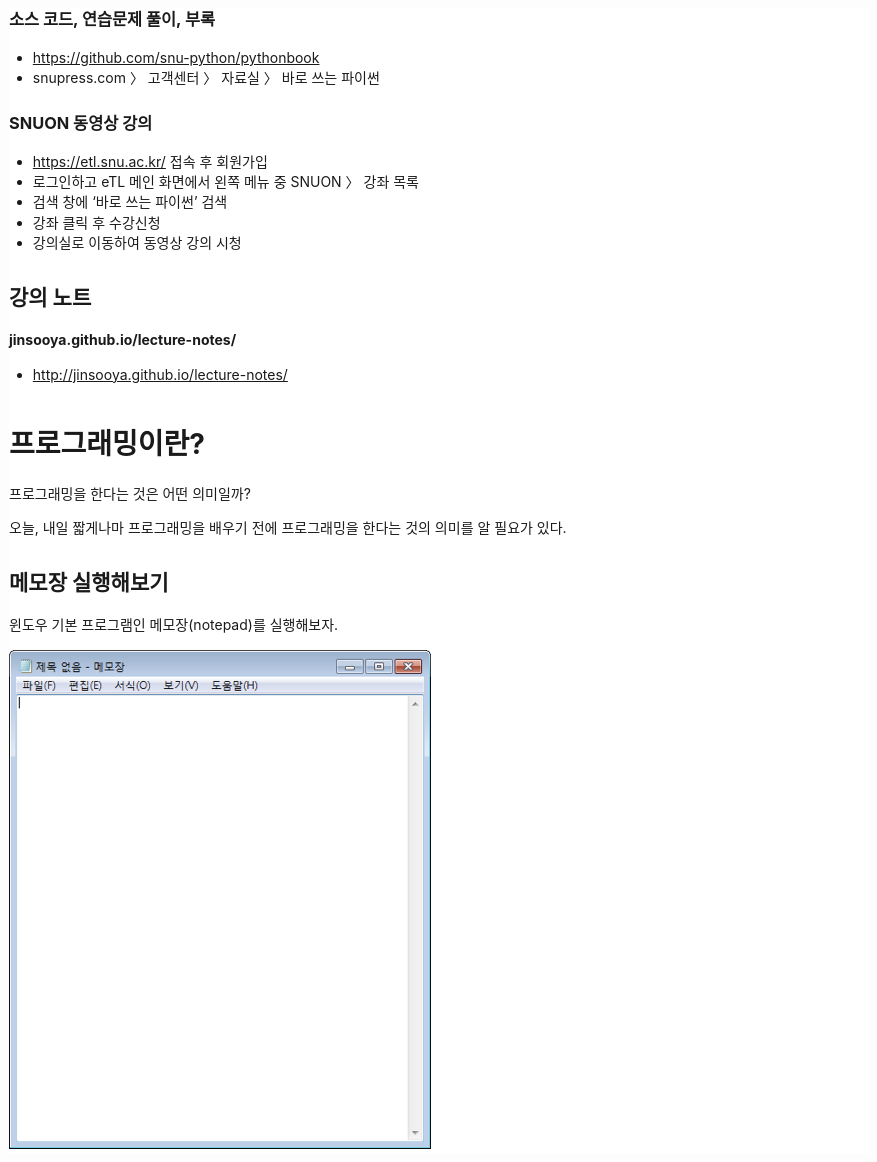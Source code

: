 ### 소스 코드, 연습문제 풀이, 부록
- <https://github.com/snu-python/pythonbook>  
- snupress.com 〉 고객센터 〉 자료실 〉 바로 쓰는 파이썬 

### SNUON 동영상 강의
- <https://etl.snu.ac.kr/> 접속 후 회원가입
- 로그인하고 eTL 메인 화면에서 왼쪽 메뉴 중 SNUON 〉 강좌 목록
- 검색 창에 ‘바로 쓰는 파이썬’ 검색
- 강좌 클릭 후 수강신청
- 강의실로 이동하여 동영상 강의 시청

## 강의 노트

**jinsooya.github.io/lecture-notes/**
- <http://jinsooya.github.io/lecture-notes/>

# 프로그래밍이란?

프로그래밍을 한다는 것은 어떤 의미일까?

오늘, 내일 짧게나마 프로그래밍을 배우기 전에 프로그래밍을 한다는 것의 의미를 알 필요가 있다.

## 메모장 실행해보기

윈도우 기본 프로그램인 메모장(notepad)를 실행해보자.

![notepad](img/ch01-notepad.png)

__PROMPT__: Please transcribe all of the entries exactly and omit any picture they hold.

__ANSWER SECTION__:
Source code

: ### 소스 코드, 연습문제 풀이, 부록
- <https://github.com/snu-python/pythonbook>  
- snupress.com 〉 고객센터 〉 자료실 〉 바로 쓰는 파이썬 

### SNUON 동영상 강의
- <https://etl.snu.ac.kr/> 접속 후 회원가입
- 로그인하고 eTL 메인 화면에서 왼쪽 메뉴 중 SNUON 〉 강좌 목록
- 검색 창에 ‘바로 쓰는 파이썬’ 검색
- 강좌 클릭 후 수강신청
- 강의실로 이동하여 동영상 강의 시청

## 강의 노트

**jinsooya.github.io/lecture-notes/**
- <http://jinsooya.github.io/lecture-notes/>

# 프로그래밍이란?

프로그래밍을 한다는 것은 어떤 의미일까?

오늘, 내일 짧게나마 프로그래밍을 배우기 전에 프로그래밍을 한다는 것의 의미를 알 필요가 있다.

## 메모장 실행해보기

윈도우 기본 프로그램인 메모장(notepad)를 실행해보자.

![notepad](img/ch01-notepad.png)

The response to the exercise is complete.